In section 2 "Memristors and Memristive Elements", an overview over the history and motivation of the memristor is given. Both charge-controlled and flux-controlled memristors are defined, which seems to be the most common types of memristors. Their relevance is explain as "the memristor represents a passive and non-volatile memory element which is capable of computation due to the fast switching times of its internal state variable(s)."

Di Ventra then appears on the stage: "Di Ventra et al. [9] extended the concept of memristive systems to include capacitors and inductors with memory effects, known as memcapacitors and meminductors. ... Collectively, these elements with memory effects are known as “memelements”." and presents possible applications: "Using these elements (in particular, the memristor), Di Ventra, et al [11] describes a new, massively parallel approach to solving mazes."

In section 3 "The Memcomputing Concept", an overview of the memcomputing concept and properties of memcomputing machines is given. It contrasts that concept to the von Neumann computer architecture, where a central processing unit separate from its memory introduces a potential bottleneck. It is explained that: "A memcomputing machine is composed of a network of memprocessors, otherwise known as the compu- tational memory, which is signaled by a control unit, ..."

"..., which is responsible for specifying the input to the machine.
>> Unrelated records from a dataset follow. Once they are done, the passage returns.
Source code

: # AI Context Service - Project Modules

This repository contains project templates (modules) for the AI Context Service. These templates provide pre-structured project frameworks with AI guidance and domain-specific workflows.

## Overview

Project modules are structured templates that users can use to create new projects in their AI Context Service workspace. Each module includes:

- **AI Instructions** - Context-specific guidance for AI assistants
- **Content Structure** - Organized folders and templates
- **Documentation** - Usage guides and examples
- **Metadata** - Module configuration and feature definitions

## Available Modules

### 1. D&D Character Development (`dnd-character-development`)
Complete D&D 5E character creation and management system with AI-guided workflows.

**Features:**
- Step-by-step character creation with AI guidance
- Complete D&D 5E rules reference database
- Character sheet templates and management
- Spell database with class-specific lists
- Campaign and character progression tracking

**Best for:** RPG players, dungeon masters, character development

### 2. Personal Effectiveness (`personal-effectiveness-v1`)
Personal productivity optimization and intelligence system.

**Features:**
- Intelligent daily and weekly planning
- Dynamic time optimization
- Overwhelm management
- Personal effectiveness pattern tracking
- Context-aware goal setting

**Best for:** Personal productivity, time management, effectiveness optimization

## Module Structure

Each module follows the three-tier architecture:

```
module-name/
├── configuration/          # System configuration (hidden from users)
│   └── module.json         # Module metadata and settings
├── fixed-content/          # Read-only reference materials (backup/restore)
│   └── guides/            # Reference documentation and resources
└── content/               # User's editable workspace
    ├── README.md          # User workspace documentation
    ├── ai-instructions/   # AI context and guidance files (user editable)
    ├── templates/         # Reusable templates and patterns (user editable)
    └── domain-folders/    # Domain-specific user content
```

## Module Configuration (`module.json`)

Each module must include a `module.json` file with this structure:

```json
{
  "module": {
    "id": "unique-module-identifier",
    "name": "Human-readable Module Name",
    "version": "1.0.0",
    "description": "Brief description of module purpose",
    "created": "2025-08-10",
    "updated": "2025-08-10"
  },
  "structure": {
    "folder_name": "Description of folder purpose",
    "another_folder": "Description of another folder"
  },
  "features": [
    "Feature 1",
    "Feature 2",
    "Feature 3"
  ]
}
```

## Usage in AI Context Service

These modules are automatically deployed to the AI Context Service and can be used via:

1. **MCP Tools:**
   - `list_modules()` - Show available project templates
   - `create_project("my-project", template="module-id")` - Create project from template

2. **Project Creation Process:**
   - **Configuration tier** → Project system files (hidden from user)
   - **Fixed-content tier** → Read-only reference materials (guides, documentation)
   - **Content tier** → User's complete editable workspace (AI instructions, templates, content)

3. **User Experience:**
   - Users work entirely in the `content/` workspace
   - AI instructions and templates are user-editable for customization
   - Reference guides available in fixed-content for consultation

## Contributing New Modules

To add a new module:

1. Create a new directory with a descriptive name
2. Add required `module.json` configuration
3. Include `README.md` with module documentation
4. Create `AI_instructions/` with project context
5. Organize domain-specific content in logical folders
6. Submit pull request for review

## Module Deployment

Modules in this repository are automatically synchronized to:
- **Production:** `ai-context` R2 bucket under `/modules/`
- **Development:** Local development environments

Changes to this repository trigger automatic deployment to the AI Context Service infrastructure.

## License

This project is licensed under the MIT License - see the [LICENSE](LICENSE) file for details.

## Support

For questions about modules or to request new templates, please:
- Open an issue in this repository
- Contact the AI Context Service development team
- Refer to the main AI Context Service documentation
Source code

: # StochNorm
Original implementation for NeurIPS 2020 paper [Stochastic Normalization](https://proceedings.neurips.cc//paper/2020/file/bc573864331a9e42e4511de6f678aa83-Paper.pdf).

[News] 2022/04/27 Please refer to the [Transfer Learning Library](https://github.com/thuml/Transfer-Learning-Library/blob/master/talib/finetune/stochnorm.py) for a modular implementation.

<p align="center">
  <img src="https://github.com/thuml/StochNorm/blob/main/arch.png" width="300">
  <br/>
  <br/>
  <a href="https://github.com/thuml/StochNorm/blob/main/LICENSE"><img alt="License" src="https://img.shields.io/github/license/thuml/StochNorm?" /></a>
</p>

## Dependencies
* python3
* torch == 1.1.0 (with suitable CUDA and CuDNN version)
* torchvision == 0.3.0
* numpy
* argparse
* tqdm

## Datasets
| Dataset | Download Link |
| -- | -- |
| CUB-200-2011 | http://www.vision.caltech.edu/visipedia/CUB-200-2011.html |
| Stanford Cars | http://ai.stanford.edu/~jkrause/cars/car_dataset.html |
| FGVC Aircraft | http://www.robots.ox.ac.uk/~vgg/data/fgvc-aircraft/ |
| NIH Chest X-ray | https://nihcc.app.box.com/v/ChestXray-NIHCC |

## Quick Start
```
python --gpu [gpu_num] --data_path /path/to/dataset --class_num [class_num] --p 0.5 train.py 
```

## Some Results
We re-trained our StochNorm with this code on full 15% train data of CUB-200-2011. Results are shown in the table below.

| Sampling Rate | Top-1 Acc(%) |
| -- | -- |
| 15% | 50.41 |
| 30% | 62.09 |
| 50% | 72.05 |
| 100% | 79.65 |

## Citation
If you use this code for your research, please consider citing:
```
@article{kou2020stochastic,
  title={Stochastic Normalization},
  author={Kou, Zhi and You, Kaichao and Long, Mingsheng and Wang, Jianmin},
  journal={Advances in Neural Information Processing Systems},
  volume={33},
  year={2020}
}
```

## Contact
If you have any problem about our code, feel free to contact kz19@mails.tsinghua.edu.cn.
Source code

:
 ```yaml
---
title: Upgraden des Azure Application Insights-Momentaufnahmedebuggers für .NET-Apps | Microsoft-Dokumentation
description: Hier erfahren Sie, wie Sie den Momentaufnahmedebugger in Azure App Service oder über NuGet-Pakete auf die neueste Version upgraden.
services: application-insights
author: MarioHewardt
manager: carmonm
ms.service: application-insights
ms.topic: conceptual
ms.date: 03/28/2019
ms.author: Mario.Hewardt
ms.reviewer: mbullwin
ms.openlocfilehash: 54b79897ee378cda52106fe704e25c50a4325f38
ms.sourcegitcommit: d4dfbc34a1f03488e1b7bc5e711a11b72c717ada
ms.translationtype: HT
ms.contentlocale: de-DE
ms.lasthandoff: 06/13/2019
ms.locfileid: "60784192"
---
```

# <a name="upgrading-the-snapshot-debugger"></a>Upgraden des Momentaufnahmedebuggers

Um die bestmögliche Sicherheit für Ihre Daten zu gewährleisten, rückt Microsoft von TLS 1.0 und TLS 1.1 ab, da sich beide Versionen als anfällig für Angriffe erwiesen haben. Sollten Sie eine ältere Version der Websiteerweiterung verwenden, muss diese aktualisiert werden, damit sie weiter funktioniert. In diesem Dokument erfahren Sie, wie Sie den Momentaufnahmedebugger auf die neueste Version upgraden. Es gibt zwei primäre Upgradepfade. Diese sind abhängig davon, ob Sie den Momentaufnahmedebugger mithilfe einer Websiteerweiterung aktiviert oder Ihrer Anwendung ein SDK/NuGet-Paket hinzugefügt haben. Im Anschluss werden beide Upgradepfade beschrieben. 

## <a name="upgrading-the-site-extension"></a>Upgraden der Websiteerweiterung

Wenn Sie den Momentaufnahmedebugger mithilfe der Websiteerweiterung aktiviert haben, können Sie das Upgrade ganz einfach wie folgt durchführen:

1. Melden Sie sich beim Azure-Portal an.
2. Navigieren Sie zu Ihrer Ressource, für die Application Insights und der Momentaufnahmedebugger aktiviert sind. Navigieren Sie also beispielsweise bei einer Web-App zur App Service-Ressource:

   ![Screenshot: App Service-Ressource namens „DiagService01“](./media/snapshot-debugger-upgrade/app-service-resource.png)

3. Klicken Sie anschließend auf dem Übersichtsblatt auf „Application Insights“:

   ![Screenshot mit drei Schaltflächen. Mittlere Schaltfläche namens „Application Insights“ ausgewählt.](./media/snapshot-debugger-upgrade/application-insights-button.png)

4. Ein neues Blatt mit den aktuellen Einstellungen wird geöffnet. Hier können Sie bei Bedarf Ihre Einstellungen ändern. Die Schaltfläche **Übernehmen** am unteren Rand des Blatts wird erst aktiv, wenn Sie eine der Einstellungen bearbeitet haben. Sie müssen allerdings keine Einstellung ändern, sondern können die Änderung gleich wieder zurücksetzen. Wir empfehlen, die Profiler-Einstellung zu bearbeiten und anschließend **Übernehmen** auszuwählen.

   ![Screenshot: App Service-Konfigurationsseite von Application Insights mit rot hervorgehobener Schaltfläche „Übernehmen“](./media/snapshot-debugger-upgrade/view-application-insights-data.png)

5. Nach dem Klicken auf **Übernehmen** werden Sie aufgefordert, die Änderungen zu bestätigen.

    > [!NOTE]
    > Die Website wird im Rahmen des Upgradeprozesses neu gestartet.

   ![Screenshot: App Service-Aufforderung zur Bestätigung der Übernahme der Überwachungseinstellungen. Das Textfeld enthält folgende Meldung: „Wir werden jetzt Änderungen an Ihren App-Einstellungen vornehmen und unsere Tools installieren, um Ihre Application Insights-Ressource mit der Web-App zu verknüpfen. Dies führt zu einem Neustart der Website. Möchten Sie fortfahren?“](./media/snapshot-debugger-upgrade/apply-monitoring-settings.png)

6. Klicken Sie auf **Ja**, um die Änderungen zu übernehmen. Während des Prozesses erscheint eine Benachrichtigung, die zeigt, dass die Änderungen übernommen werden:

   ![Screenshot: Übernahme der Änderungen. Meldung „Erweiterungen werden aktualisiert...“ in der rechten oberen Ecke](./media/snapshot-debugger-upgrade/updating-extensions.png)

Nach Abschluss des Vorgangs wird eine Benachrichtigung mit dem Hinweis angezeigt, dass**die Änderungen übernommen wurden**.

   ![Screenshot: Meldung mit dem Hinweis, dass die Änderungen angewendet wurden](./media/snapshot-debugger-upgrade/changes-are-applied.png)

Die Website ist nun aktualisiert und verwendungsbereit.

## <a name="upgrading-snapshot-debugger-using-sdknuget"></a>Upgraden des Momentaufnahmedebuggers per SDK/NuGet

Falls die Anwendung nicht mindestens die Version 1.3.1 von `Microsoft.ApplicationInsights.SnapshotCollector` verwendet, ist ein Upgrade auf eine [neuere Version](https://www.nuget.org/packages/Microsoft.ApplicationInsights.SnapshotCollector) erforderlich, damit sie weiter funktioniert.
The control unit does not perform any computation itself, thereby eliminating the need to bus information between itself and the memory." After the computation, the control unit has an additional responsibility: "The output of the machine can be read from the nodes of the network of memprocessors at the end of the machine’s computation."

It goes on to "... discuss the three main properties that these machines are said to possess." Those are "intrinsic parallelism", "functional polymorphism", and "information overhead". They are explained as: "Intrinsic parallelism refers to the feature in which all memprocessors operate simultaneously and collectively during the machine’s computation."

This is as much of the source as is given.